NEW BOOK PORTRAYS FLORIDA’S LAND CONSERVATION HISTORY
The Skimmer | Southeast Volusia Audubon Society (SEVAS) Newsletter | March 2023
NEW BOOK PORTRAYS FLORIDA’S LAND CONSERVATION HISTORY
Former Audubon Florida president and CEO Clay Henderson talked recently about his new book, Forces of Nature: A History of Florida Land Conservation, at a gathering in New Smyrna Beach sponsored by the Atlantic Center for the Arts.
Henderson narrated a history that has yielded a good deal of protection for Florida’s land, water, and wildlife, especially when compared to that in other states. He described how such an outcome arose despite continual forces inflicting damage and destruction, and cautioned why we need to build on this legacy and protect even more critical areas.
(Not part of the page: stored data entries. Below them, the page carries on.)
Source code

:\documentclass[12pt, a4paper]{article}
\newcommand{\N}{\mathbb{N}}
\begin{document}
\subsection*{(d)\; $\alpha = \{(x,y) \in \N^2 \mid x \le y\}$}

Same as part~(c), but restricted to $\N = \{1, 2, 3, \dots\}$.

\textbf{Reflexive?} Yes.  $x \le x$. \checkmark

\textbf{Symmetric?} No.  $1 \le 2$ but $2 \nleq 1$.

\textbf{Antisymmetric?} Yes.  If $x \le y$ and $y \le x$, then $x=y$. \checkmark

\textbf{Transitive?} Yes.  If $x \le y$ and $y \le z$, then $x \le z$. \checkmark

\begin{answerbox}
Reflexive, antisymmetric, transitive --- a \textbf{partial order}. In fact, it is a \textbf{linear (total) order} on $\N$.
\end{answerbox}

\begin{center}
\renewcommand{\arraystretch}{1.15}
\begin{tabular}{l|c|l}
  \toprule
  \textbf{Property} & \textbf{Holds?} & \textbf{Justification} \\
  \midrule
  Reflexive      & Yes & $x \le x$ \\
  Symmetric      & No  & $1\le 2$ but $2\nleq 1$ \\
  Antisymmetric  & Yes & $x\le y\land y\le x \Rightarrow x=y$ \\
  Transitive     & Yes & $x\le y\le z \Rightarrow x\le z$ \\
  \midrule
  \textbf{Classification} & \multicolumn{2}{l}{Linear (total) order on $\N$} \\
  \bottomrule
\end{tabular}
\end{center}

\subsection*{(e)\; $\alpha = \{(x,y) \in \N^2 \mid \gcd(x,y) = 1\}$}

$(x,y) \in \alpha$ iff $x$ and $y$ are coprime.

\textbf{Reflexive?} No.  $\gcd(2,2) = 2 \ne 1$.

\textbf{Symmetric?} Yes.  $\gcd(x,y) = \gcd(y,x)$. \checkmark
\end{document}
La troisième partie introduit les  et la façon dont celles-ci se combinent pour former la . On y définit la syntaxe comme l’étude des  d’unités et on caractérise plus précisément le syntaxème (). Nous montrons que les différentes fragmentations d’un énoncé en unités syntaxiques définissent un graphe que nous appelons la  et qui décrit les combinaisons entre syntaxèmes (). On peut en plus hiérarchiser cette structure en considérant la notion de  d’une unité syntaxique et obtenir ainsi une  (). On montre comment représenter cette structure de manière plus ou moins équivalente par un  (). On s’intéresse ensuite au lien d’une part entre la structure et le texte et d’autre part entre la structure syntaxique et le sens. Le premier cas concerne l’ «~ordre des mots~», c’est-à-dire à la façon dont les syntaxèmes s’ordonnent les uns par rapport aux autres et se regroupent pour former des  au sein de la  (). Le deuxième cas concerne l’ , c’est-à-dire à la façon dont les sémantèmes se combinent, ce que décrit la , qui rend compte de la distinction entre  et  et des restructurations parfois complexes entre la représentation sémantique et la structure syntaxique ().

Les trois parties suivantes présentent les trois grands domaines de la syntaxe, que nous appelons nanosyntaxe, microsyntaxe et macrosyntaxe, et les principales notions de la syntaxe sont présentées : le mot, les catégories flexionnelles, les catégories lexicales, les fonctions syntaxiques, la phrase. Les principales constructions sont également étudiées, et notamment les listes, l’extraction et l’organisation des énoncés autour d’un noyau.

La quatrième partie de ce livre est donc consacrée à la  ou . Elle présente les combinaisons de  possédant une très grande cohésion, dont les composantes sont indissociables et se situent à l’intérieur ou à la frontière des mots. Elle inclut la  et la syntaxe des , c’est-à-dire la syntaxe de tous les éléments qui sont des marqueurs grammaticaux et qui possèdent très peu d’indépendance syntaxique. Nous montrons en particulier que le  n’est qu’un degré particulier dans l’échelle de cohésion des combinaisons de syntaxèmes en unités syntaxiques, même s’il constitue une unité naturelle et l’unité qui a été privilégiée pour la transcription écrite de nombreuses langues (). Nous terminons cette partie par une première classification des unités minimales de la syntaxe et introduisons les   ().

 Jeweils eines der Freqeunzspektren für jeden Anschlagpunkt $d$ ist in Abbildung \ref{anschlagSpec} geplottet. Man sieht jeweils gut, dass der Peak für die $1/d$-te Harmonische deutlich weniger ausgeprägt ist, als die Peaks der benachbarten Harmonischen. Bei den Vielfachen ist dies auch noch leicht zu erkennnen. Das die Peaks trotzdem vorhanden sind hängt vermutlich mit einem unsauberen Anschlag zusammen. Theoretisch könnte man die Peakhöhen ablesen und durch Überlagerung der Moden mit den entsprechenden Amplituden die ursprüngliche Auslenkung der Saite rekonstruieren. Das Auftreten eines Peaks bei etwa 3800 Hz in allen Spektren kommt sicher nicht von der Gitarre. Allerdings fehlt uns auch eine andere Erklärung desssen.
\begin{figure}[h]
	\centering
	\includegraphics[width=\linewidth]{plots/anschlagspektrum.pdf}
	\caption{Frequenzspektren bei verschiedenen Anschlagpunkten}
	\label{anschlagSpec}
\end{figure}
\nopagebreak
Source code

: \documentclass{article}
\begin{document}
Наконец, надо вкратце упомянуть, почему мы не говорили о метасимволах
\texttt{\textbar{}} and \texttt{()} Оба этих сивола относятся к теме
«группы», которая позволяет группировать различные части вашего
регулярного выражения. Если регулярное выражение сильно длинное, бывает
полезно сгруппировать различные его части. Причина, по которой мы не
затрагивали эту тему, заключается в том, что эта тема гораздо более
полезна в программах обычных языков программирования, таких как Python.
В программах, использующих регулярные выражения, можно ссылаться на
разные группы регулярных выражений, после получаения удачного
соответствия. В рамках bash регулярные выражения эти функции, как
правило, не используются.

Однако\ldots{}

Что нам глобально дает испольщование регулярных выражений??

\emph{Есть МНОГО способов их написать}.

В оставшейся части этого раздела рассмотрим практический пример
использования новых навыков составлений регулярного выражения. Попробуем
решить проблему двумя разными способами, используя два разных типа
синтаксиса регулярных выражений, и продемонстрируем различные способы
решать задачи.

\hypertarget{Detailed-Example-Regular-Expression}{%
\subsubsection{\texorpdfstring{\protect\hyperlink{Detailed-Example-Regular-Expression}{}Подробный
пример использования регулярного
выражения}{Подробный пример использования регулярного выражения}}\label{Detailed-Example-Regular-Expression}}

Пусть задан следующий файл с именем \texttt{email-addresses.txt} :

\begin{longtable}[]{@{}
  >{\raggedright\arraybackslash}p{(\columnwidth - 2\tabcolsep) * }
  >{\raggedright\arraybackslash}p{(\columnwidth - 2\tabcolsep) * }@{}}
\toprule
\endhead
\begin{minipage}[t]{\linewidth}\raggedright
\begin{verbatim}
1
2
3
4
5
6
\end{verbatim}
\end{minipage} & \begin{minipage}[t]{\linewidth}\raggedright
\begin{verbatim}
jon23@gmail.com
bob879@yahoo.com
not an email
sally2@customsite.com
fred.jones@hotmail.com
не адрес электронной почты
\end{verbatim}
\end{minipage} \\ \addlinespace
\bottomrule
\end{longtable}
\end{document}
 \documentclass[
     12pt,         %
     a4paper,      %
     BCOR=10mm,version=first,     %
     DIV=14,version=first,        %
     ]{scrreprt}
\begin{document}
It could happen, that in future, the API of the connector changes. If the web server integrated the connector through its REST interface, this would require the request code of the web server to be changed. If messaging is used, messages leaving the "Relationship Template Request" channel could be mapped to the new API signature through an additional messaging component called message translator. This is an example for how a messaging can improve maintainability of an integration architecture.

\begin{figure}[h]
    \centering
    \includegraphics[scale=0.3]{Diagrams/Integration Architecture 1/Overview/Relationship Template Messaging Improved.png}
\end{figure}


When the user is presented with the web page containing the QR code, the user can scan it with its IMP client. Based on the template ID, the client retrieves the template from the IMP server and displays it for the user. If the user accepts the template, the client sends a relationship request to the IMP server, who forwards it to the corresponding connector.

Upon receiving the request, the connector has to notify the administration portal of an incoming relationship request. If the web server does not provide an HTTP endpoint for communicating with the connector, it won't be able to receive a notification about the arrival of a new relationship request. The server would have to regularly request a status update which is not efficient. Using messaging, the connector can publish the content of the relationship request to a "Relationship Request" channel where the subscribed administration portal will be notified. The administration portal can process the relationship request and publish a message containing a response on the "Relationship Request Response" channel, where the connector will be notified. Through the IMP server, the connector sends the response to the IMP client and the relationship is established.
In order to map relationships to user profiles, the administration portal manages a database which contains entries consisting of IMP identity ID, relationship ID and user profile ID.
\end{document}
Forces of Nature offers a substantial accounting of Florida’s land conservation history through more than two dozen chapters, ranging from reports of the early naturalists William Bartram, John James Audubon, and others, through present-day institutional developments, such as constitutional amendments, ballot initiatives, and comprehensive land purchase programs. That’s a lot to cover and the book does it in nearly 450 pages, including an appendix, notes, bibliography, and index.
The way I’ve approached this tome is to select chapters to read by interest rather than by order. For example, I jumped quickly to Chapter 12, “National Wildlife Refuges,” which describes Merritt Island NWR and the role of ornithologist Allan Cruickshank in its creation, then to Chapter 13, “National Seashores: Art as Advocacy,” which features Doris Leeper, founder of the Atlantic Center for the Arts, and her efforts to establish Canaveral National Seashore.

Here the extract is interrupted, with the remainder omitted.